(SOURCE DATA begins)
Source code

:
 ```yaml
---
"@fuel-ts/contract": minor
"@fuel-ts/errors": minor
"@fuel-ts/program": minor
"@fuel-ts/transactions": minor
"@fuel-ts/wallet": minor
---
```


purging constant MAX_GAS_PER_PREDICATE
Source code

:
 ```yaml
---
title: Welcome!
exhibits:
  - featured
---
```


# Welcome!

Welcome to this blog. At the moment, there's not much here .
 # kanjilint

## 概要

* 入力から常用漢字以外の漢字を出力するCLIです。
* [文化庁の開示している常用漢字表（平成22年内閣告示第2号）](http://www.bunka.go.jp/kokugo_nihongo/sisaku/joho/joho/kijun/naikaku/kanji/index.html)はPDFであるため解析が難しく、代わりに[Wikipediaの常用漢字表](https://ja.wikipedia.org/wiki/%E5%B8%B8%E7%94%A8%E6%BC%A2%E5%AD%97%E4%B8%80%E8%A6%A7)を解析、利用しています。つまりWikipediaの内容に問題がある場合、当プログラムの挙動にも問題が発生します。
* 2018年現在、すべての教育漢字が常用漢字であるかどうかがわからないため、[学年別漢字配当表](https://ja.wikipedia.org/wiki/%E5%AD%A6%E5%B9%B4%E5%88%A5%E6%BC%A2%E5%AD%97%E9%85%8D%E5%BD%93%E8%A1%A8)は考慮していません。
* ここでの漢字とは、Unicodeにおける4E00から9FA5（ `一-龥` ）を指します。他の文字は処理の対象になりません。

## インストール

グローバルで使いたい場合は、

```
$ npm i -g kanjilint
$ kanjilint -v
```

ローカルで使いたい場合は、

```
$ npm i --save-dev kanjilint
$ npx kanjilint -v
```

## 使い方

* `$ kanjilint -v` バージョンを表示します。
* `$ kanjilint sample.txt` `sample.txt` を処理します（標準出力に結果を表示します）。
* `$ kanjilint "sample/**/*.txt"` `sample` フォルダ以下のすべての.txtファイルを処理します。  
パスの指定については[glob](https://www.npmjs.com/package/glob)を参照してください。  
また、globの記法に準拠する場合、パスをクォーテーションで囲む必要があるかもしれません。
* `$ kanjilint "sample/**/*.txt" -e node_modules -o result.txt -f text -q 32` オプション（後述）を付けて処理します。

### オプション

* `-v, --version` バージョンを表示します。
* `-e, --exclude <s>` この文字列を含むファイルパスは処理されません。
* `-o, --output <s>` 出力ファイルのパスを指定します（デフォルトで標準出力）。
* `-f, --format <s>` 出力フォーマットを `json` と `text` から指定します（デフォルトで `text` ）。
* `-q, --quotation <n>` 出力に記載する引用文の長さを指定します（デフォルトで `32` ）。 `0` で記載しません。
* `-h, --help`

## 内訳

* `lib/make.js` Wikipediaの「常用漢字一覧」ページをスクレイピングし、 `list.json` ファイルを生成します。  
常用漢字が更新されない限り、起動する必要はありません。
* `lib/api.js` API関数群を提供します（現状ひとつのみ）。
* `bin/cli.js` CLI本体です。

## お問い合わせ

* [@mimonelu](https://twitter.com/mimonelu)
(SOURCE DATA ends)
WHAT TO DO:
Search the data for "バージョンを表示します". Copy each line that has it.

RESULT OF THIS EXERCISE:
* `$ kanjilint -v` バージョンを表示します。
* `-v, --version` バージョンを表示します。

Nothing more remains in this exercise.